++++ MATERIAL FOR THE TASK
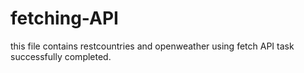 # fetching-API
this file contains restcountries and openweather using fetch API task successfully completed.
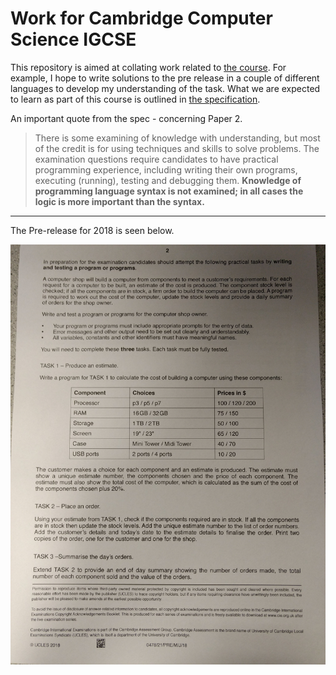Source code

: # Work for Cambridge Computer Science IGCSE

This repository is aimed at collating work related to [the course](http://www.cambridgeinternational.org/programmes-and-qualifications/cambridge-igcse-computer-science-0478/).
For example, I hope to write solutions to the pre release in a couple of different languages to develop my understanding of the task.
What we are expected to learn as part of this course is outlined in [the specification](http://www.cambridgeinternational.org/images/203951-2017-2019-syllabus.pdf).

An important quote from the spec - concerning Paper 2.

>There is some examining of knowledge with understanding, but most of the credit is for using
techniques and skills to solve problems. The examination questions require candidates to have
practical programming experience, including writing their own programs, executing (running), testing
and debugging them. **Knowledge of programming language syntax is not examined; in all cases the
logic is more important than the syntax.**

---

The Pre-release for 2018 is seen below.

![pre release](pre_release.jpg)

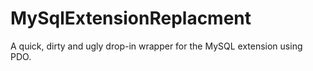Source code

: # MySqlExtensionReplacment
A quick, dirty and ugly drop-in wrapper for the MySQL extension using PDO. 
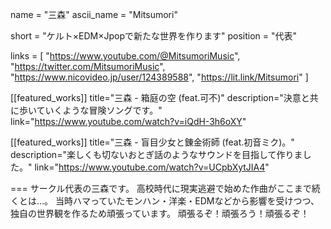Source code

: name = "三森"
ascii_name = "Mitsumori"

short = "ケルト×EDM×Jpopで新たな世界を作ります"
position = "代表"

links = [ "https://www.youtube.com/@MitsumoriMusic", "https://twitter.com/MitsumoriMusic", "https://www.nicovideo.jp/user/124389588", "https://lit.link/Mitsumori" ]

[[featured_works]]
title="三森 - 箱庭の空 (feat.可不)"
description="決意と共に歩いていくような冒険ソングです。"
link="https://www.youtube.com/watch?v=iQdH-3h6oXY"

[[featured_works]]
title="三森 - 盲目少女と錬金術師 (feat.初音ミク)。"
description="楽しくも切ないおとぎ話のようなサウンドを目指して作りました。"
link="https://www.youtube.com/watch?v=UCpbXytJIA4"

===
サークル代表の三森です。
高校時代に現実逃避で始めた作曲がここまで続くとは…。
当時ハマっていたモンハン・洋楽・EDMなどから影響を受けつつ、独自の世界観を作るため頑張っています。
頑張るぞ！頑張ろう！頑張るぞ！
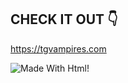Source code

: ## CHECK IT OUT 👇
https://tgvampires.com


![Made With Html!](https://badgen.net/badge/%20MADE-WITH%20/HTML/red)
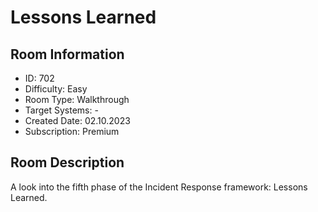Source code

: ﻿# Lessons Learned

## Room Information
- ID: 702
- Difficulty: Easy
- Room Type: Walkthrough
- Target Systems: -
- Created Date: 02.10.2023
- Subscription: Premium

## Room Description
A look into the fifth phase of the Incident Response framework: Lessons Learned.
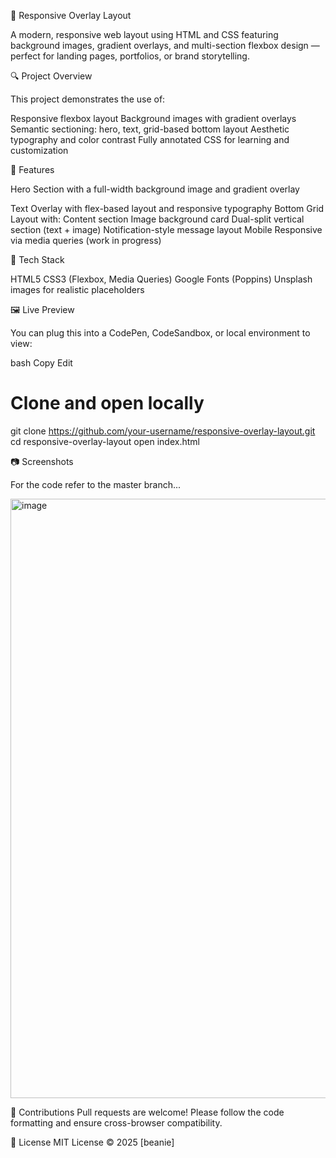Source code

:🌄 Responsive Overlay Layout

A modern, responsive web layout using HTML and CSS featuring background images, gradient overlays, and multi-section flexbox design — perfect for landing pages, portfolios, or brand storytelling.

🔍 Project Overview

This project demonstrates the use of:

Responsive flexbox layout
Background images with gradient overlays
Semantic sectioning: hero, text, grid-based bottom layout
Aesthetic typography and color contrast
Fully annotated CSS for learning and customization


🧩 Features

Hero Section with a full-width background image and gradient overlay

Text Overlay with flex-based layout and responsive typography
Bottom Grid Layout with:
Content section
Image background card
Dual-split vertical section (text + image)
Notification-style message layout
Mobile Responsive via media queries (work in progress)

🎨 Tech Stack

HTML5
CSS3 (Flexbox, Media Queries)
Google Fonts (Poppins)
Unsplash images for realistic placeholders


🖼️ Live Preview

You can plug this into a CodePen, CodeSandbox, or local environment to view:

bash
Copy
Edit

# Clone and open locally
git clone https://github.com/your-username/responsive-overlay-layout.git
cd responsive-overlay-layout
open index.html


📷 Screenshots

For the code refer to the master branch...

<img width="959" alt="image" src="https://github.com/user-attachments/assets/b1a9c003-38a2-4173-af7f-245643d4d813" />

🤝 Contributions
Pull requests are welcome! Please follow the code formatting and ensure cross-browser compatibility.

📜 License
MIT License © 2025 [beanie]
++++++++
# TASK DIRECTIONS:
Starting at the line that holds "Text Overlay with", retype each line exactly through the end of the entries, both ends included.

# ANSWER AREA:
Text Overlay with flex-based layout and responsive typography
Bottom Grid Layout with:
Content section
Image background card
Dual-split vertical section (text + image)
Notification-style message layout
Mobile Responsive via media queries (work in progress)

🎨 Tech Stack

HTML5
CSS3 (Flexbox, Media Queries)
Google Fonts (Poppins)
Unsplash images for realistic placeholders


🖼️ Live Preview

You can plug this into a CodePen, CodeSandbox, or local environment to view:

bash
Copy
Edit

# Clone and open locally
git clone https://github.com/your-username/responsive-overlay-layout.git
cd responsive-overlay-layout
open index.html


📷 Screenshots

For the code refer to the master branch...

<img width="959" alt="image" src="https://github.com/user-attachments/assets/b1a9c003-38a2-4173-af7f-245643d4d813" />

🤝 Contributions
Pull requests are welcome! Please follow the code formatting and ensure cross-browser compatibility.

📜 License
MIT License © 2025 [beanie]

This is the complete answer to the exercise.